Ultima Genomics CNV utils

Project description

ugbio_cnv

This module provides Python scripts and utilities for Copy Number Variation (CNV) analysis in bioinformatics pipelines.

Overview

The CNV module integrates multiple CNV calling algorithms and provides tools for processing, filtering, combining, annotating, and visualizing CNV calls. It supports both germline and somatic CNV detection workflows.

Note that the package itself does not call variants, it just provides facilities for preparing data, calling, changing the format and combining callsets.

The package is designed to work with the following CNV callers:

cn.mops - Read depth-based CNV caller using a Bayesian approach
CNVpytor - Read depth analysis for CNV detection
ControlFREEC - Control-FREEC for somatic CNV detection

Installation

Using UV (Recommended)

Install the CNV module and its dependencies:

pip install ugbio-cnv

Pre-built docker image can be downloaded from Dockerhub: ultimagenomics/ugbio_cnv

Available Tools

CNV Processing

`process_cnmops_cnvs`

Process CNV calls in BED format from cn.mops and ControlFREEC: filter by length and low-complexity regions, annotate, and convert to VCF format.

process_cnmops_cnvs \
  --input_bed_file cnmops_calls.bed \
  --cnv_lcr_file ug_cnv_lcr.bed \
  --min_cnv_length 10000 \
  --intersection_cutoff 0.5 \
  --out_directory ./output

Key Parameters:

--input_bed_file - Input BED file from cn.mops
--cnv_lcr_file - UG-CNV-LCR BED file for filtering low-complexity regions (see workflows for the BED)
--min_cnv_length - CNVs below this length will be marked (default: 10000)
--intersection_cutoff - Overlap threshold with the cnv lcr(default: 0.5)

Combining CNV Calls

Tools for combining and analyzing CNV calls (currently implemented combining of CNV calls from cn.mops and CNVPytor) are all aggregated under CLI interface combine_cnmops_cnvpytor_cnv_calls.

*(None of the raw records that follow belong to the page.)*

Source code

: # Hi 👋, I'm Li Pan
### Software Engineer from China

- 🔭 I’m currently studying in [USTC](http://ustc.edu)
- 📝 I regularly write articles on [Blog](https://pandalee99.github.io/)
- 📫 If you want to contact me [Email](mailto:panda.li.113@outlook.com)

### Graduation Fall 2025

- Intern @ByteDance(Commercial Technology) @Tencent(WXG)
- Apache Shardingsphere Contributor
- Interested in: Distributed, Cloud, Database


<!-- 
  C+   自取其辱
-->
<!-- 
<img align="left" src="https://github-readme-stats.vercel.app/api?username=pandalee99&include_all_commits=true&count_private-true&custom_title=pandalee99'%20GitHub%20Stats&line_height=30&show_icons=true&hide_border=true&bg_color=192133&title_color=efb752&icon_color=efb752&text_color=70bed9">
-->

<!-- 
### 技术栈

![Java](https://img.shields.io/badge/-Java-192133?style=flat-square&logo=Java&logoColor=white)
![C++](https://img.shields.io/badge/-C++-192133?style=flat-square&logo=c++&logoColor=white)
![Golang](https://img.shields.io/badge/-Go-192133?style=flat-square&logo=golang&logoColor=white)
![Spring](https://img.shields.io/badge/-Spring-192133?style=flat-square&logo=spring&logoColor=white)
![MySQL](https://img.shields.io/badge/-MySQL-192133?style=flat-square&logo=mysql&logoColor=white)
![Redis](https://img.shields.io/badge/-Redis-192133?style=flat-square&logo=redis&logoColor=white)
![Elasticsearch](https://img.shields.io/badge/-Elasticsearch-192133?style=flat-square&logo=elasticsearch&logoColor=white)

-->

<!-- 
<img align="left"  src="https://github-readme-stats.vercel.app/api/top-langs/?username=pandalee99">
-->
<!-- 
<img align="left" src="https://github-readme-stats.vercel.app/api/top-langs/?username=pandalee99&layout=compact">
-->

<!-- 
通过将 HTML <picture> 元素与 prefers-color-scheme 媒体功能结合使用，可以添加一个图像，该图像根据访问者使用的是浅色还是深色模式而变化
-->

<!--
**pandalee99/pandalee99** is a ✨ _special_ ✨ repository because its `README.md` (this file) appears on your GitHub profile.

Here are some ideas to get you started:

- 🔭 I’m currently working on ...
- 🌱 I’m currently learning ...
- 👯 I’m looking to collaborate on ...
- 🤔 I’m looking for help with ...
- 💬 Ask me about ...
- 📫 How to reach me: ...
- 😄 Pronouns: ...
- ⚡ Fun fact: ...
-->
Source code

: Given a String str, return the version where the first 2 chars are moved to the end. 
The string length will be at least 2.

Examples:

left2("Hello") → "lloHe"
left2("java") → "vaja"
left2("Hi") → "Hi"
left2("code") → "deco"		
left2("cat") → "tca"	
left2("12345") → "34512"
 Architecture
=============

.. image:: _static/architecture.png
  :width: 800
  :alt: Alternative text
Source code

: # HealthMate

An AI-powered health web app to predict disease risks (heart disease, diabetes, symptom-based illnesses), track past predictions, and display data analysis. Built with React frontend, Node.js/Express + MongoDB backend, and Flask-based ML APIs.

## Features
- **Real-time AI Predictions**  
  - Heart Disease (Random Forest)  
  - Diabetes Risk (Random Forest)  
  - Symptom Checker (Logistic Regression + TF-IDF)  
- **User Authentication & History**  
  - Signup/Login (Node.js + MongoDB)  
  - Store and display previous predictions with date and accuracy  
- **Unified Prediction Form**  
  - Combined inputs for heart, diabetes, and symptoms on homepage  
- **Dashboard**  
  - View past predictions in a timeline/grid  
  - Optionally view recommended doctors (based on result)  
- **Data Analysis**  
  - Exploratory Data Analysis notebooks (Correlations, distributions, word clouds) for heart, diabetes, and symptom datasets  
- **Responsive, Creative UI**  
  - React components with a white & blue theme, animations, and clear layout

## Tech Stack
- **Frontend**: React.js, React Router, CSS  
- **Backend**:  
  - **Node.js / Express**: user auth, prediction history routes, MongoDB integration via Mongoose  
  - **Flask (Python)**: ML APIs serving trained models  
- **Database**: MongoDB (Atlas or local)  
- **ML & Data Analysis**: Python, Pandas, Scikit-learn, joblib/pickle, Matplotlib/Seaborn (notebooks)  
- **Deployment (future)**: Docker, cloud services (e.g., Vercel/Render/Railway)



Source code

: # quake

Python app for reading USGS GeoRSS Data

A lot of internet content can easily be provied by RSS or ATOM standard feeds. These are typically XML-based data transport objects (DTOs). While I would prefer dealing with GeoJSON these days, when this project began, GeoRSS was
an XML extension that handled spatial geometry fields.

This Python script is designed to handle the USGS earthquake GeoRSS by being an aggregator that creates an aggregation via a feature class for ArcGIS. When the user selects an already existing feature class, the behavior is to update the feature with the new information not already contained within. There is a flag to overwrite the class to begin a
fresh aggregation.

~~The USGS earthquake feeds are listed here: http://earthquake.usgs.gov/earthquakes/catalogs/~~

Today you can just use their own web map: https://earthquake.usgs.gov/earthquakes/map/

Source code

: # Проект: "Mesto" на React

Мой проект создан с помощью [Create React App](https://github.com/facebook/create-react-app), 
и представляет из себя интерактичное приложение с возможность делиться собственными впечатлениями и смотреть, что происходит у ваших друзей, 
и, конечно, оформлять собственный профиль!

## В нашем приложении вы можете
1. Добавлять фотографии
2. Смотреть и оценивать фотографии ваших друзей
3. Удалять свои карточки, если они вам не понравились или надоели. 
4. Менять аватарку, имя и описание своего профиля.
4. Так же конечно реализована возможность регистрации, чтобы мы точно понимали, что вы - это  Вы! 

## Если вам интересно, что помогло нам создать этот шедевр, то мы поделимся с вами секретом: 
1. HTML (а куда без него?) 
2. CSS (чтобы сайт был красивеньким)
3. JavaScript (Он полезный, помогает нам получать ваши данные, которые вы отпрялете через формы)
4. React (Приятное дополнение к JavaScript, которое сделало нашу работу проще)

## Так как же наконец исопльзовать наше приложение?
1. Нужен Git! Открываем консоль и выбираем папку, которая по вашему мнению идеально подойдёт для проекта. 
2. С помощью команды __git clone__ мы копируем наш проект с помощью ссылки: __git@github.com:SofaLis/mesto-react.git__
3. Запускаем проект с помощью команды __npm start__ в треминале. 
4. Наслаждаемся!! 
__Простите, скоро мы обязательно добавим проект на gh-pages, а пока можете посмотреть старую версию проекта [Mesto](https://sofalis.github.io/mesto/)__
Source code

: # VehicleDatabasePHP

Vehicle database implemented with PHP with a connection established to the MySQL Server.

This CLI contains the following tools - each can also be called by a standalone script:

    concat              Combine CNV VCFs from different callers (cn.mops and cnvpytor)
    filter_cnmops_dups  Filter short duplications from cn.mops calls in the combined CNV VCF
    annotate_gaps       Annotate CNV calls with percentage of gaps (Ns) from reference genome
    annotate_regions    Annotate CNV calls with region annotations from BED file
    merge_records       Merge adjacent or nearby CNV records in a VCF file

`concat`

Concatenate CNV VCF files from different callers (cn.mops and CNVpytor) into a single sorted and indexed VCF. The tool adds "source" tag for each CNV

combine_cnv_vcfs \
  --cnmops_vcf cnmops1.vcf cnmops2.vcf \
  --cnvpytor_vcf cnvpytor1.vcf cnvpytor2.vcf \
  --output_vcf combined.vcf.gz \
  --fasta_index reference.fasta.fai \
  --out_directory ./output

`annotate_regions`

Annotate CNV calls with custom genomic regions that they overlap. The BED is expected to contain |-separated names of regions in the fourth column. The annotation is added to the info field under tag REGION_ANNOTATION

annotate_regions \
  --input_vcf calls.vcf.gz \
  --output_vcf annotated.vcf.gz \
  --annotation_bed regions.bed

`annotate_gaps`

Annotate CNV calls with percentage of Ns that they cover. Adds an info tag GAPS_PERCENTAGE

annotate_gaps \
  --calls_vcf calls.vcf.gz \
  --output_vcf annotated.vcf.gz \
  --ref_fasta Homo_sapiens_assembly38.fasta

`merge_records`

Combines overlapping records in the VCF

merge_records
   --input_vcf calls.vcf.gz \
   --output_vcf calls.combined.vcf.gz \
   --distance 0

`analyze_cnv_breakpoint_reads`

Analyze single-ended reads at CNV breakpoints to identify supporting evidence for duplications and deletions. Counts of supporting evidence appear as info tags in the VCF

analyze_cnv_breakpoint_reads \
  --vcf-file cnv_calls.vcf.gz \
  --bam-file sample.bam \
  --output-file annotated.vcf.gz \
  --cushion 100 \
  --reference-fasta Homo_sapiens_assembly38.fasta

Somatic CNV Tools (ControlFREEC)

`annotate_FREEC_segments`

Annotate segments from ControlFREEC output as gain/loss/neutral based on fold-change thresholds.

annotate_FREEC_segments \
  --input_segments_file segments.txt \
  --gain_cutoff 1.03 \
  --loss_cutoff 0.97 \
  --out_directory ./output

Visualization

`plot_cnv_results`

Generate coverage plots along the genome for germline and tumor samples.

plot_cnv_results \
  --sample_name SAMPLE \
  --germline_cov_file germline_coverage.bed \
  --tumor_cov_file tumor_coverage.bed \
  --cnv_file cnv_calls.bed \
  --out_directory ./plots

`plot_FREEC_neutral_AF`

Generate histogram of allele frequencies at neutral (non-CNV) locations.

plot_FREEC_neutral_AF \
  --input_file neutral_regions.txt \
  --sample_name SAMPLE \
  --out_directory ./plots

Dependencies

The module depends on:

Python 3.11+
ugbio_core - Core utilities from this workspace
CNVpytor (1.3.1) - Python-based CNV caller
cn.mops (R package) - Bayesian CNV detection
Bioinformatics tools: samtools, bedtools, bcftools
R 4.3.1 with Bioconductor packages

Key R Scripts

The module includes R scripts in the cnmops/ directory. They are used by cn.mops pipeline and are not intended for standalone usage.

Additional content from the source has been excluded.